Patty Dana Harrison has been an EWGS member for a long time. A couple of years ago she launched a project to coordinate among EWGS members the companies or units that their Civil War ancestor might have fought with. Great idea, Patty!

At the meeting, Patty told us that of the EWGS members who have registered their ancestor's unit there has already been two matches! As this project is on-going, you can still add your ancestor's information into this database. To request the form, email Patty at .

Her handout for that meeting carried a nice list of Internet resources to use when searching for information on your Civil War ancestor. She brought to the meeting room a cart of books from the upstairs Genealogy Section that deal with the Civil War and are helpful to finding and documenting your Civil War ancestor's service. (Visit the downtown Spokane Public Library on a Tuesday when EWGS volunteers will happily assist your search.)

Thank you, Patty, for managing this project so thoroughly and so enthusiastically and we'll look forward to many matches in the future!

The database will eventually be accessible from our EWGS website.  Stay tuned. 

And did you notice that Patty is wearing her EWGS vest??? 

Thursday, November 6, 2014

Free Access to ArkivDigital this Weekend, November 8-9


National Archives Day in Sweden is on the second Saturday of November each year. The regional archives are open to the public offering lectures, exhibitions and archive tours.

ArkivDigital, your online digital archive with more than 50 million images, will be hosting an “open house” this week-end. We invite all who are interested in their Swedish history free access to our entire online historical archive on Saturday and Sunday (November 8-9, 2014).

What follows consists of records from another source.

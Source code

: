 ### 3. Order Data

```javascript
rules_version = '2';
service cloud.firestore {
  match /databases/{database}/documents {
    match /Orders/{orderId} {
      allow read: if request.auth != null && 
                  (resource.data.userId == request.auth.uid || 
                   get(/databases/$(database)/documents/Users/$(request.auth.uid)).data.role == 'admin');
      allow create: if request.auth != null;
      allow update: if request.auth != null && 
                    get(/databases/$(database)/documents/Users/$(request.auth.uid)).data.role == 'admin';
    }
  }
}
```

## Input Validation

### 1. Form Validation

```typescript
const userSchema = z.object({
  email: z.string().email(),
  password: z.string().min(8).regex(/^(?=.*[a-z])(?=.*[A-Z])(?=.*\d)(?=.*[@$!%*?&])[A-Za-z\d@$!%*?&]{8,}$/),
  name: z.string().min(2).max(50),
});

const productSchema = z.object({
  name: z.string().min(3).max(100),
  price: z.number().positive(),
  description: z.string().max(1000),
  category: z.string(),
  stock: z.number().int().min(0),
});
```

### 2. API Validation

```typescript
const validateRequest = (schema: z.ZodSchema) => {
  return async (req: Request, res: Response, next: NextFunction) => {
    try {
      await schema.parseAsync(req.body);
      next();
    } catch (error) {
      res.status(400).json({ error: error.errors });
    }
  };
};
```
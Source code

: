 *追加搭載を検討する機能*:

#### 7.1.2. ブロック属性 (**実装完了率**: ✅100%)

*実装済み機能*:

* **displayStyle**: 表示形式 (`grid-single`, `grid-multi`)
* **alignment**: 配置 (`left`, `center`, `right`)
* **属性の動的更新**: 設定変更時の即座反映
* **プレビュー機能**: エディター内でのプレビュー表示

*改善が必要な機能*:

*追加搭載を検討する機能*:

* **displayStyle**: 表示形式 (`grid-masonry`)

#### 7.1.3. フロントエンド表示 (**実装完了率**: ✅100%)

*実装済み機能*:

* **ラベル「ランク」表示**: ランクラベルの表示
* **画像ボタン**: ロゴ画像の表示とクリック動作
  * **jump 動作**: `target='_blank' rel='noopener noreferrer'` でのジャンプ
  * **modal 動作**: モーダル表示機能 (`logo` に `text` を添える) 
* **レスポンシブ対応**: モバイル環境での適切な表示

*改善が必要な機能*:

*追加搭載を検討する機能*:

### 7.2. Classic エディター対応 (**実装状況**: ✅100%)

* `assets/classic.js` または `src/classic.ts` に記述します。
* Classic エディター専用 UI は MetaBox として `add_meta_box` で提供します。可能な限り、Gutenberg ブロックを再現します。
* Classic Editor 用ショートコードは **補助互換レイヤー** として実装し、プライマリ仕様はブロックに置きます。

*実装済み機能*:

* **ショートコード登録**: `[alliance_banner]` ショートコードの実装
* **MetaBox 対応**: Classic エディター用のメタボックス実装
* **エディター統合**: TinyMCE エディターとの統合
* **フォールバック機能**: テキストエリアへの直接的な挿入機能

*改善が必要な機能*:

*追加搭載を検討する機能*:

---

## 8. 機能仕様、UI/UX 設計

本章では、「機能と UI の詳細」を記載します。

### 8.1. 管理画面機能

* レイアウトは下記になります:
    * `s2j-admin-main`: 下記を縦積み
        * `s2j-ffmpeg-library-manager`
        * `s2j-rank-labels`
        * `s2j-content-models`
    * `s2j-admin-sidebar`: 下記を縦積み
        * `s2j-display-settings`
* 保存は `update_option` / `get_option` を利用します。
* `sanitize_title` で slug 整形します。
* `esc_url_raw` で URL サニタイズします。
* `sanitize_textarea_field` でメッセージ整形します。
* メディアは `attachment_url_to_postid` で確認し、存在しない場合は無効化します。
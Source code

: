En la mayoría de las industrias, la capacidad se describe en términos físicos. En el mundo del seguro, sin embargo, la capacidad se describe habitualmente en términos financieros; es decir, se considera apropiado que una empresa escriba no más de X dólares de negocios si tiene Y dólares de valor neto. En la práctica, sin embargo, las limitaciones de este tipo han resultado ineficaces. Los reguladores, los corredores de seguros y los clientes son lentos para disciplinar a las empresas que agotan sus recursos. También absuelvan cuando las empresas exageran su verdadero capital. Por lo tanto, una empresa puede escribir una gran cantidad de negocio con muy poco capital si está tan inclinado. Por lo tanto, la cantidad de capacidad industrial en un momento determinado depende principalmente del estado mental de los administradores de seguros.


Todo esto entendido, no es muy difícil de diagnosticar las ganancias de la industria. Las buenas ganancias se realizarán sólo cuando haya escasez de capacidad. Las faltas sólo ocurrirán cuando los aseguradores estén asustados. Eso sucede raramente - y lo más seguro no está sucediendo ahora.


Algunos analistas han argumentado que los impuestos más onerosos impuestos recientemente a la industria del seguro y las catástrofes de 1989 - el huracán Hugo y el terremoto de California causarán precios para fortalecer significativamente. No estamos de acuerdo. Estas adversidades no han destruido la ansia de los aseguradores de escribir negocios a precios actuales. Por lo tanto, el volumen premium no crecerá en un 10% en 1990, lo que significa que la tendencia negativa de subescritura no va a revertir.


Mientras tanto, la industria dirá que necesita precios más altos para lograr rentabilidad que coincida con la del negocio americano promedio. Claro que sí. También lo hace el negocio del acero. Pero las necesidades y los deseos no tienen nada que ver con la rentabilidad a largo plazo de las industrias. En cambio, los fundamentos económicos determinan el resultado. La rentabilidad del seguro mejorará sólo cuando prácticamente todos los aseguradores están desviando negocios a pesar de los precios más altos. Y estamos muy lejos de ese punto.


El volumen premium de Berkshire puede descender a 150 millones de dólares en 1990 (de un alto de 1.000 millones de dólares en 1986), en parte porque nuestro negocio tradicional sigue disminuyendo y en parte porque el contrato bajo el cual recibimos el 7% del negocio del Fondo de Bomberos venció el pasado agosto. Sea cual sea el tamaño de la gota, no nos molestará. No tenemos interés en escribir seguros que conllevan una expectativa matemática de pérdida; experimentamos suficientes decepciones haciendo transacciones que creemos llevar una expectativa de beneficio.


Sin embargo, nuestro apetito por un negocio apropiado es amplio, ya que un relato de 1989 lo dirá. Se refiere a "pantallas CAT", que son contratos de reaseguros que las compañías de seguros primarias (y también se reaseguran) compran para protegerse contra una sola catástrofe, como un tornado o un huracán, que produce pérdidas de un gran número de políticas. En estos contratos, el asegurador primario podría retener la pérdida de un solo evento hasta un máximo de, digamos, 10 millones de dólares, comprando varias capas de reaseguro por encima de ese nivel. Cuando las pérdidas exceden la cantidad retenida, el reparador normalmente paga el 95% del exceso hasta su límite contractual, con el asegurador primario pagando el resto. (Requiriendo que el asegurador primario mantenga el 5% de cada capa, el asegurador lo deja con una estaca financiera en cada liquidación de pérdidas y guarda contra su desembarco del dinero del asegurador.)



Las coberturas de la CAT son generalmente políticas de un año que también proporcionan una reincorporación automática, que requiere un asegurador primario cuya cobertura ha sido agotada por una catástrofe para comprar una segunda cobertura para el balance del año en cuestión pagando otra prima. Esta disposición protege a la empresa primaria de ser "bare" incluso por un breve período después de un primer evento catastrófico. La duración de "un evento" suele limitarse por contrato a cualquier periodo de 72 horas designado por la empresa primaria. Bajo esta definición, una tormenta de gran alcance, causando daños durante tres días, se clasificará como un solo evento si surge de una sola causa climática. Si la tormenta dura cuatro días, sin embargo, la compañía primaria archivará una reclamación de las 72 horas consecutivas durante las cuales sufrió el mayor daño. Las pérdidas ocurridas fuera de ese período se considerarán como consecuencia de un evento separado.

Take the opportunity to discover the wealth of records in the archive including the church books, estate inventories, passenger ship manifests, military records, court records and many other types of records.

All current subscriptions will be extended two days because of the two free days.

Monday, November 3, 2014

EWGS Learned About Confederate Flags At November Meeting

EWGS member (and SAR member) Dale Ryan came to the November 1st EWGS meeting with a bundle of flags and flag polls and gave us a great lesson on Civil War Confederate flags. He first explained how important flags were in those battling days of no communication. "Flags were the rallying point for the company; flags were the means of communication. Through the smoke and haze of the battlefield, men would look for their flag and run towards it."

Dale, with help from John Wilson, showed us the first official Confederate flag. "The trouble with this flag was when it was hanging limp on its pole it looked too much like the U.S. flag. Not good for Confederate soldiers to run to the wrong flag!"

This was the next "official" flag, but again, "hanging loose it looked too much like a flag of surrender. Again, not good in battle."

This was the final "official" flag and it was okay "but by then most everybody was using the one we recognize today, the one called the Stars & Bars."

Even as this Stars & Bars flag was never the official flag of the Confederacy, it is forever associated with the southern states and the Confederacy.

Thank you, Dale, for giving us this Civil War history lesson!